TASK TO COMPLETE | Output the data word for word. Begin at its first line and end at the line with "2. **Navigate into the project directory:**".

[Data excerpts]
_____

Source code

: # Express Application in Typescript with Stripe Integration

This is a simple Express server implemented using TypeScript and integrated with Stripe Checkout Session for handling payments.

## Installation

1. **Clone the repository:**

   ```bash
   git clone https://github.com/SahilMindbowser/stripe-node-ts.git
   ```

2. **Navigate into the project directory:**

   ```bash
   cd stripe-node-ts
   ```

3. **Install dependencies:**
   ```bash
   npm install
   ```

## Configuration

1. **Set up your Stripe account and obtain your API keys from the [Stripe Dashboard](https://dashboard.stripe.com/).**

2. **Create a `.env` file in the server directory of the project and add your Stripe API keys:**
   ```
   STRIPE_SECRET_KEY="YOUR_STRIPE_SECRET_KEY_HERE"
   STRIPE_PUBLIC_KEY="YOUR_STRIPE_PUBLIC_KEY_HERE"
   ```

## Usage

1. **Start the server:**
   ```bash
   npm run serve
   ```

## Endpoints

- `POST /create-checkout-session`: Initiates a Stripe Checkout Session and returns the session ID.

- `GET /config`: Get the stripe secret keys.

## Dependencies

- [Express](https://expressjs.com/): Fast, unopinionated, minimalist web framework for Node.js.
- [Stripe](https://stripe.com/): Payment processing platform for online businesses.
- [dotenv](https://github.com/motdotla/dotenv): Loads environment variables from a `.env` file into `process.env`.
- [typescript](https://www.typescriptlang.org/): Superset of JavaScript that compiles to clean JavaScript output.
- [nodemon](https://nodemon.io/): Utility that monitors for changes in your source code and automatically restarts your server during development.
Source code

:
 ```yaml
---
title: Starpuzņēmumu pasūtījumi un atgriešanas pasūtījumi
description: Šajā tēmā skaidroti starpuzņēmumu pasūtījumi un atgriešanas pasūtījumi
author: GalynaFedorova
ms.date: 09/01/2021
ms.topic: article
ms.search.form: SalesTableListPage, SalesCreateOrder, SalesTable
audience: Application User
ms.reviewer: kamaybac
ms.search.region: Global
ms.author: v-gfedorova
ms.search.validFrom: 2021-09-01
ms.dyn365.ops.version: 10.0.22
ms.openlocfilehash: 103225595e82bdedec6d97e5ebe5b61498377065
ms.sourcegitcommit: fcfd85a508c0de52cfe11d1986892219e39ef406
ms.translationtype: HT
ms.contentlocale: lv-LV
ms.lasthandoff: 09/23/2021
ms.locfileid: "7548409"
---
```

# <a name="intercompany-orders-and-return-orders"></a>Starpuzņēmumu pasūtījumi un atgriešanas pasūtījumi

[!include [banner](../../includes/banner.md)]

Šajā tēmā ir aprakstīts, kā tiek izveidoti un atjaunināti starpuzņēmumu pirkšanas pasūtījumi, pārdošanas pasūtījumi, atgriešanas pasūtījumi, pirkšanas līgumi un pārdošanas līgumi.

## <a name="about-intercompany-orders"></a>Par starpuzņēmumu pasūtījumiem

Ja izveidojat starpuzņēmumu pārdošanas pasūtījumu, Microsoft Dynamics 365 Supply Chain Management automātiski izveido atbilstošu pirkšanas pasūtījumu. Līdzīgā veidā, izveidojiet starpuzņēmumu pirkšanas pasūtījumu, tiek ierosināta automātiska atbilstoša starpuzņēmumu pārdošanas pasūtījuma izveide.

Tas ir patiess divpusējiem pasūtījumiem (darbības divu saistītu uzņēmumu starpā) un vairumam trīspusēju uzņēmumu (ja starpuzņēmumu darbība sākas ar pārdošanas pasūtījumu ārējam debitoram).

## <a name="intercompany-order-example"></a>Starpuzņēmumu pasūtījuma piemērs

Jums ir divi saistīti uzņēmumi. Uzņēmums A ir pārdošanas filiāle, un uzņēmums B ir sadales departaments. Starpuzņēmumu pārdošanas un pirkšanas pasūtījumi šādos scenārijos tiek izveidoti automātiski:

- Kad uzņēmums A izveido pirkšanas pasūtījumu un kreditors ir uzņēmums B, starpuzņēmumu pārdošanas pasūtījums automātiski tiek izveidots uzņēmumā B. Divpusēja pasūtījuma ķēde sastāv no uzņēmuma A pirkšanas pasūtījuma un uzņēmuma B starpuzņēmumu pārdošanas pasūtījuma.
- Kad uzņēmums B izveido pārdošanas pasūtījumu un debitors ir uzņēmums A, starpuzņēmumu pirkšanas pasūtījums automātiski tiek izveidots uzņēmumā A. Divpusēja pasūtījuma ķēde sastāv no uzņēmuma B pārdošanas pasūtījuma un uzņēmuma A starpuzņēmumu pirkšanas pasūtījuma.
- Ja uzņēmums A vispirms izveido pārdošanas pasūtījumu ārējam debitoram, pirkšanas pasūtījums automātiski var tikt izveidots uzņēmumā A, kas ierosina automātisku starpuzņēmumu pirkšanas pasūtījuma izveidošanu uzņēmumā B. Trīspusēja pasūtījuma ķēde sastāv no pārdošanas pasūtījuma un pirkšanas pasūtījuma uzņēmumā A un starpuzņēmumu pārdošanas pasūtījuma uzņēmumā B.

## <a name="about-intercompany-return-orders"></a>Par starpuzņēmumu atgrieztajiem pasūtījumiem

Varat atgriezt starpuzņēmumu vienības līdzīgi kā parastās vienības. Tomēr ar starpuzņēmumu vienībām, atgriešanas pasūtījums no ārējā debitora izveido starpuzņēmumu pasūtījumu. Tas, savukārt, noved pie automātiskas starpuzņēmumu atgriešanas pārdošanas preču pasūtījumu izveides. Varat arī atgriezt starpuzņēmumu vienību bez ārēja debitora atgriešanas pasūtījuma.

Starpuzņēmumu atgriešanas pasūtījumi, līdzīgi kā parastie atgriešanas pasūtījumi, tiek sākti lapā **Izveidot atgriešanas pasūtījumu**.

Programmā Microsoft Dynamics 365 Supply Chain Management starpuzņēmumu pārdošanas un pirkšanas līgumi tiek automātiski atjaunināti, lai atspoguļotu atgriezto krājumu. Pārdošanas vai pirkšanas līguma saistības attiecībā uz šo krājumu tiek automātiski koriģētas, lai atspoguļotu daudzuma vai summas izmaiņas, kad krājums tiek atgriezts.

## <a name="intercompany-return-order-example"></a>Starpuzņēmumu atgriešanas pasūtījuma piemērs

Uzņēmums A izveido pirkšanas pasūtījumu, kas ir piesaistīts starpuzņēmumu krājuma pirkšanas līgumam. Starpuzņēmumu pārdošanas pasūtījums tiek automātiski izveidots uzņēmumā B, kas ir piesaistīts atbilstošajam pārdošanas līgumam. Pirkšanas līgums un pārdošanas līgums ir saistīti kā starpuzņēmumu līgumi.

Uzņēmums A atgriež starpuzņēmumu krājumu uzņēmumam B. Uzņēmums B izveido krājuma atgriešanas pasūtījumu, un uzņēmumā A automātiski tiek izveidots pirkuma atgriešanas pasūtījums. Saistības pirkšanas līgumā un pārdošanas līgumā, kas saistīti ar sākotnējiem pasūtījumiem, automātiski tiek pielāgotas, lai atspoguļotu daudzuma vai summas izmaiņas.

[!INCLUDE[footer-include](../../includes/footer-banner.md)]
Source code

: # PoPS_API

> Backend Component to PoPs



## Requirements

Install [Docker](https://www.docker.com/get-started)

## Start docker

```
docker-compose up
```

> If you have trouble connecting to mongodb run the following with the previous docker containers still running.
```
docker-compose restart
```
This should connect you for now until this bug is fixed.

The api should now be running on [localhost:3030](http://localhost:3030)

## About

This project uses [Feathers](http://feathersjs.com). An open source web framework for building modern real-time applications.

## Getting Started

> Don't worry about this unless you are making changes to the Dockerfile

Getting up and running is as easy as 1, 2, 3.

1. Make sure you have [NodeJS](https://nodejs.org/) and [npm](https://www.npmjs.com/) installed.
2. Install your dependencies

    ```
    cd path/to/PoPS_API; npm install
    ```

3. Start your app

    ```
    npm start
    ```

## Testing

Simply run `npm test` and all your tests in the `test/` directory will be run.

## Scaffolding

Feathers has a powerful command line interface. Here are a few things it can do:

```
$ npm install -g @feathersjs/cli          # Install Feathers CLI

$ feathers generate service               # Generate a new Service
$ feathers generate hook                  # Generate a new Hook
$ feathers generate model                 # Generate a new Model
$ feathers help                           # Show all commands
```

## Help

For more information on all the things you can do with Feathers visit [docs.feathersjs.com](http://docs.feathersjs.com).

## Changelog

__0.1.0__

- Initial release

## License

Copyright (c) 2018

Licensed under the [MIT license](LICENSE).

_____

OUTPUT |
Source code

: # Express Application in Typescript with Stripe Integration

This is a simple Express server implemented using TypeScript and integrated with Stripe Checkout Session for handling payments.

## Installation

1. **Clone the repository:**

   ```bash
   git clone https://github.com/SahilMindbowser/stripe-node-ts.git
   ```

2. **Navigate into the project directory:**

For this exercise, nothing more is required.